Pixar has an almost unparalleled pedigree of success. I struggle to think of a franchise, brand, or company that equals Pixar when it comes to churning out quality content on a consistent basis.
Am I figuratively gobbling Pixar’s knob right now?
Maybe, but can you blame me?
Year after year, movie after movie, Pixar releases touching stories about the importance of family, getting in touch with your emotions, and the meaning of life, to name a few themes.
So whenever I hear a Pixar movie has come out, I make it a goddamn point to watch it because we all need some heartfelt stories in our lives.
Luca, Pixar’s latest film that released on Disney Plus, surprised me in many ways. While I wouldn’t rank it up there with my all-time favorites (Wall-E, Up, Toy Story 3), it was far better than I expected it to be.
Luca is a young sea monster who spends his days herding fish. His parents warn him about going up to the surface, but Luca’s imagination, curiosity, and chance meeting with a free-spirited fellow of the same age spurs him to seek adventure above the waves.
Luca and this newfound friend, Alberto, spend days on the surface, reveling in the freedom they can experience as humans. The only catch is that if water is splashed on them, they revert to sea monster form, and the people living nearby have a hankering to hunt down monsters.
But Luca and Alberto have big dreams to own a Vespa and travel the world, so they sign up for a contest that could earn them some money to pay their way to freedom. What then follows is a hilarious adventure that drives home what the real meaning of friendship is.
Even more so than the typical Pixar movie, Luca is gorgeous. I would rank it up there with Finding Nemo in just how beautiful the world looks. Plus, Luca daydreams an awful lot, which means these imaginative sequences where he touches the moon or travels the world on a Vespa are wonderfully realized. These images coupled with the stellar soundtrack make the narrative twice as uplifting as it already is on its own.
True, the story follows a predictable path, but just because you can guess what will happen next does not mean it isn’t satisfying. I mean, I still teared up regardless when conflict arose (and when it was resolved).
Luca also features plenty of Italian cultural quips that probably went right over my head. I would almost compare it to Coco in how steeped the movie is in culture. But while I could easily comprehend the humor (the true and real and accurate humor) of Miguel’s grandmother ensuring he ate more tamales than his stomach could handle, I think some of Luca’s went over my head.
And while following your dreams is a fairly tired theme narrative-wise, Luca is less about the pursuit of your dream and more about the people around you who see you reach it. Luca hammers home that true friends and family will be the support you need to accomplish anything, even if they get left behind in the process. Acceptance is also a huge part of Luca, from accepting your child’s choices in life to accepting the differences that set us apart.
When I first approached Luca, I thought I was going to get A Bug’s Life level movie, which is by no means bad.

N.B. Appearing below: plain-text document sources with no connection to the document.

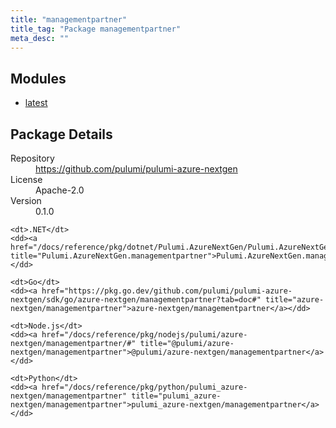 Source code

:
 ```yaml
---
title: "managementpartner"
title_tag: "Package managementpartner"
meta_desc: ""
---
```


<!-- WARNING: this file was generated by Pulumi Docs Generator. -->
<!-- Do not edit by hand unless you're certain you know what you are doing! -->



<h2 id="modules">Modules</h2>
<ul class="api">
    <li><a href="latest/" title="latest"><span class="symbol module"></span>latest</a></li>
</ul>

<h2 id="package-details">Package Details</h2>
<dl class="package-details">
	<dt>Repository</dt>
	<dd><a href="https://github.com/pulumi/pulumi-azure-nextgen">https://github.com/pulumi/pulumi-azure-nextgen</a></dd>
	<dt>License</dt>
	<dd>Apache-2.0</dd>
	<dt>Version</dt>
	<dd>0.1.0</dd>
</dl>



<dl class="tabular">

    <dt>.NET</dt>
    <dd><a href="/docs/reference/pkg/dotnet/Pulumi.AzureNextGen/Pulumi.AzureNextGen.managementpartner.html" title="Pulumi.AzureNextGen.managementpartner">Pulumi.AzureNextGen.managementpartner</a></dd>

    <dt>Go</dt>
    <dd><a href="https://pkg.go.dev/github.com/pulumi/pulumi-azure-nextgen/sdk/go/azure-nextgen/managementpartner?tab=doc#" title="azure-nextgen/managementpartner">azure-nextgen/managementpartner</a></dd>

    <dt>Node.js</dt>
    <dd><a href="/docs/reference/pkg/nodejs/pulumi/azure-nextgen/managementpartner/#" title="@pulumi/azure-nextgen/managementpartner">@pulumi/azure-nextgen/managementpartner</a></dd>

    <dt>Python</dt>
    <dd><a href="/docs/reference/pkg/python/pulumi_azure-nextgen/managementpartner" title="pulumi_azure-nextgen/managementpartner">pulumi_azure-nextgen/managementpartner</a></dd>

</dl>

But after watching it, I would actually place Luca a step or two above that, closer to Ratatouille, after finishing it.
Side note: None of these comparisons and rankings will make any sense unless you agree with my taste in Pixar movies. I am so sorry.
I rate Luca an endearing-story-about-friendship-and-dreams-that-will-have-you-silencing-your-inner-Bruno-and-have-you-leaping-after-your-own.